In how many lines of the records below does the word "description" appear? Reply with the number only.

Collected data
╭──
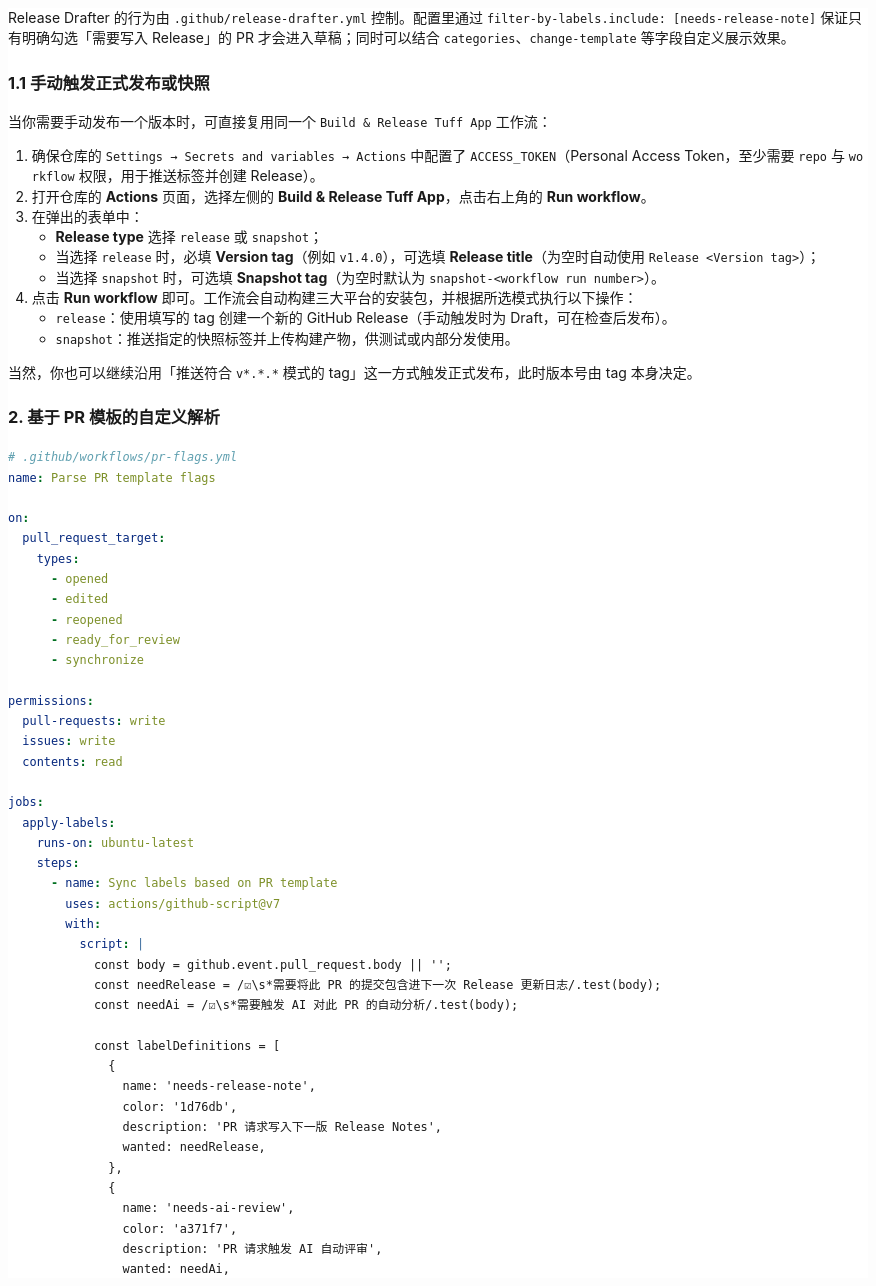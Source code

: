 Release Drafter 的行为由 `.github/release-drafter.yml` 控制。配置里通过 `filter-by-labels.include: [needs-release-note]` 保证只有明确勾选「需要写入 Release」的 PR 才会进入草稿；同时可以结合 `categories`、`change-template` 等字段自定义展示效果。

### 1.1 手动触发正式发布或快照

当你需要手动发布一个版本时，可直接复用同一个 `Build & Release Tuff App` 工作流：

1. 确保仓库的 `Settings → Secrets and variables → Actions` 中配置了 `ACCESS_TOKEN`（Personal Access Token，至少需要 `repo` 与 `workflow` 权限，用于推送标签并创建 Release）。
2. 打开仓库的 **Actions** 页面，选择左侧的 **Build & Release Tuff App**，点击右上角的 **Run workflow**。
3. 在弹出的表单中：
   - **Release type** 选择 `release` 或 `snapshot`；
   - 当选择 `release` 时，必填 **Version tag**（例如 `v1.4.0`），可选填 **Release title**（为空时自动使用 `Release <Version tag>`）；
   - 当选择 `snapshot` 时，可选填 **Snapshot tag**（为空时默认为 `snapshot-<workflow run number>`）。
4. 点击 **Run workflow** 即可。工作流会自动构建三大平台的安装包，并根据所选模式执行以下操作：
   - `release`：使用填写的 tag 创建一个新的 GitHub Release（手动触发时为 Draft，可在检查后发布）。
   - `snapshot`：推送指定的快照标签并上传构建产物，供测试或内部分发使用。

当然，你也可以继续沿用「推送符合 `v*.*.*` 模式的 tag」这一方式触发正式发布，此时版本号由 tag 本身决定。

### 2. 基于 PR 模板的自定义解析

```yaml
# .github/workflows/pr-flags.yml
name: Parse PR template flags

on:
  pull_request_target:
    types:
      - opened
      - edited
      - reopened
      - ready_for_review
      - synchronize

permissions:
  pull-requests: write
  issues: write
  contents: read

jobs:
  apply-labels:
    runs-on: ubuntu-latest
    steps:
      - name: Sync labels based on PR template
        uses: actions/github-script@v7
        with:
          script: |
            const body = github.event.pull_request.body || '';
            const needRelease = /☑\s*需要将此 PR 的提交包含进下一次 Release 更新日志/.test(body);
            const needAi = /☑\s*需要触发 AI 对此 PR 的自动分析/.test(body);

            const labelDefinitions = [
              {
                name: 'needs-release-note',
                color: '1d76db',
                description: 'PR 请求写入下一版 Release Notes',
                wanted: needRelease,
              },
              {
                name: 'needs-ai-review',
                color: 'a371f7',
                description: 'PR 请求触发 AI 自动评审',
                wanted: needAi,
```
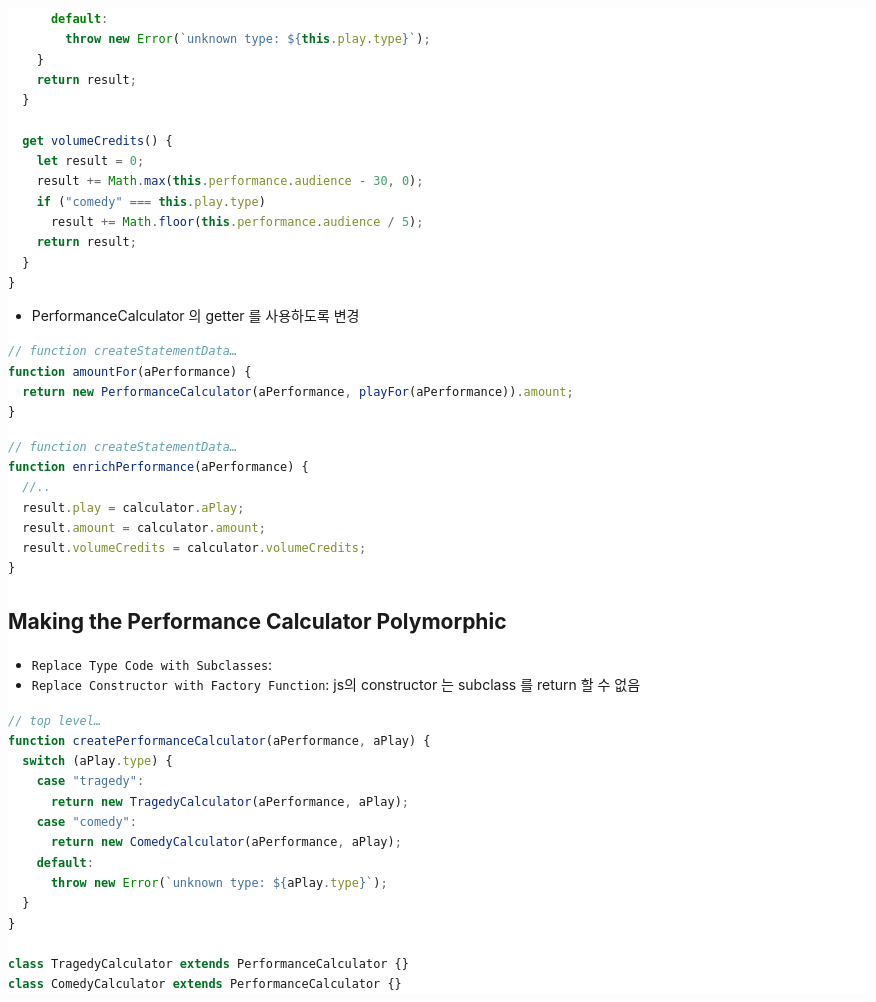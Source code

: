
 ```js
      default:
        throw new Error(`unknown type: ${this.play.type}`);
    }
    return result;
  }

  get volumeCredits() {
    let result = 0;
    result += Math.max(this.performance.audience - 30, 0);
    if ("comedy" === this.play.type)
      result += Math.floor(this.performance.audience / 5);
    return result;
  }
}
```

- PerformanceCalculator 의 getter 를 사용하도록 변경

```js
// function createStatementData…
function amountFor(aPerformance) {
  return new PerformanceCalculator(aPerformance, playFor(aPerformance)).amount;
}
```

```js
// function createStatementData…
function enrichPerformance(aPerformance) {
  //..
  result.play = calculator.aPlay;
  result.amount = calculator.amount;
  result.volumeCredits = calculator.volumeCredits;
}
```

## Making the Performance Calculator Polymorphic

- `Replace Type Code with Subclasses`:
- `Replace Constructor with Factory Function`: js의 constructor 는 subclass 를 return 할 수 없음

```js
// top level…
function createPerformanceCalculator(aPerformance, aPlay) {
  switch (aPlay.type) {
    case "tragedy":
      return new TragedyCalculator(aPerformance, aPlay);
    case "comedy":
      return new ComedyCalculator(aPerformance, aPlay);
    default:
      throw new Error(`unknown type: ${aPlay.type}`);
  }
}

class TragedyCalculator extends PerformanceCalculator {}
class ComedyCalculator extends PerformanceCalculator {}
```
╰──
OUTPUT OF THE EXERCISE: 2